Sebagai bagian dari perjanjian, KIJA memberikan jaminan berupa aset milik perseroan dan entitas anak dengan rasio coverage 120 persen dari nilai pinjaman. Tindakan tersebut tidak termasuk transaksi material sesuai POJK No. 17/POJK.04/2020, sehingga tidak memerlukan persetujuan Rapat Umum Pemegang Saham.

Manajemen menyatakan fasilitas ini secara signifikan memperpanjang profil jatuh tempo utang, memperkuat posisi likuiditas, serta meningkatkan fleksibilitas keuangan.
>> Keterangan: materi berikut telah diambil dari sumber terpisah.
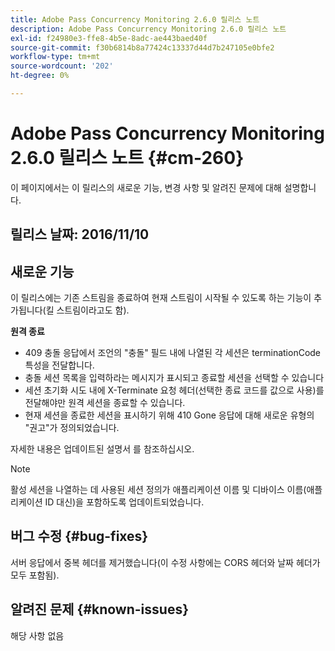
 ```yaml
---
title: Adobe Pass Concurrency Monitoring 2.6.0 릴리스 노트
description: Adobe Pass Concurrency Monitoring 2.6.0 릴리스 노트
exl-id: f24980e3-ffe8-4b5e-8adc-ae443baed40f
source-git-commit: f30b6814b8a77424c13337d44d7b247105e0bfe2
workflow-type: tm+mt
source-wordcount: '202'
ht-degree: 0%

---
```


# Adobe Pass Concurrency Monitoring 2.6.0 릴리스 노트 {#cm-260}


이 페이지에서는 이 릴리스의 새로운 기능, 변경 사항 및 알려진 문제에 대해 설명합니다.



## 릴리스 날짜: 2016/11/10



## 새로운 기능

이 릴리스에는 기존 스트림을 종료하여 현재 스트림이 시작될 수 있도록 하는 기능이 추가됩니다(킬 스트림이라고도 함).



**원격 종료**

* 409 충돌 응답에서 조언의 &quot;충돌&quot; 필드 내에 나열된 각 세션은 terminationCode 특성을 전달합니다.
* 충돌 세션 목록을 입력하라는 메시지가 표시되고 종료할 세션을 선택할 수 있습니다
* 세션 초기화 시도 내에 X-Terminate 요청 헤더(선택한 종료 코드를 값으로 사용)를 전달해야만 원격 세션을 종료할 수 있습니다.
* 현재 세션을 종료한 세션을 표시하기 위해 410 Gone 응답에 대해 새로운 유형의 &quot;권고&quot;가 정의되었습니다.


자세한 내용은 업데이트된 설명서 를 참조하십시오.



>[!NOTE]
>
>활성 세션을 나열하는 데 사용된 세션 정의가 애플리케이션 이름 및 디바이스 이름(애플리케이션 ID 대신)을 포함하도록 업데이트되었습니다.




## 버그 수정 {#bug-fixes}

서버 응답에서 중복 헤더를 제거했습니다(이 수정 사항에는 CORS 헤더와 날짜 헤더가 모두 포함됨).




## 알려진 문제 {#known-issues}

해당 사항 없음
KIJA juga tetap mempertahankan strategi pendanaan jangka panjang yang terdiversifikasi dengan memanfaatkan instrumen perbankan dan pasar surat utang.

“Kami mengapresiasi dukungan dan kepercayaan yang diberikan Bank Mandiri melalui fasilitas pembiayaan jangka panjang ini,” kata Budianto Liman.

Perseroan menambahkan bahwa Perseroan tetap berkomitmen untuk mempertahankan strategi pendanaan jangka panjang yang terdiversifikasi dan terus memandang instrumen perbankan maupun pasar surat utang (debt capital market) sebagai sumber pendanaan yang penting.

Perlu diketahui, manfaat utama dari transaksi ini meliputi:

• Perpanjangan profil rata-rata jatuh tempo utang Perseroan melalui tenor baru selama 15 tahun;
• Refinancing Senior Notes secara proaktif jauh sebelum jatuh tempo pada Desember 2027, • Penguatan posisi likuiditas dan fleksibilitas keuangan Perseroan;
• Penyelarasan struktur pembiayaan dengan mata uang pelaporan Perseroan guna mengurangi risiko volatilitas nilai tukar; dan
• Pengurangan risiko refinancing di tengah kondisi volatilitas pasar yang tinggi.

Ke depan, Perseroan tetap berfokus pada upaya menjaga struktur permodalan yang prudent mempertahankan likuiditas yang kuat, serta mengoptimalkan profil pendanaan dalam jangka panjang.

"Perseroan menghargai dukungan jangka panjang yang telah diberikan oleh para investor obligasi dan surat utang selama bertahun-tahun dan kami akan tetap berkomitmen untuk menjaga komunikasi aktif dengan komunitas pembiayaan secara luas," tutup keterangan.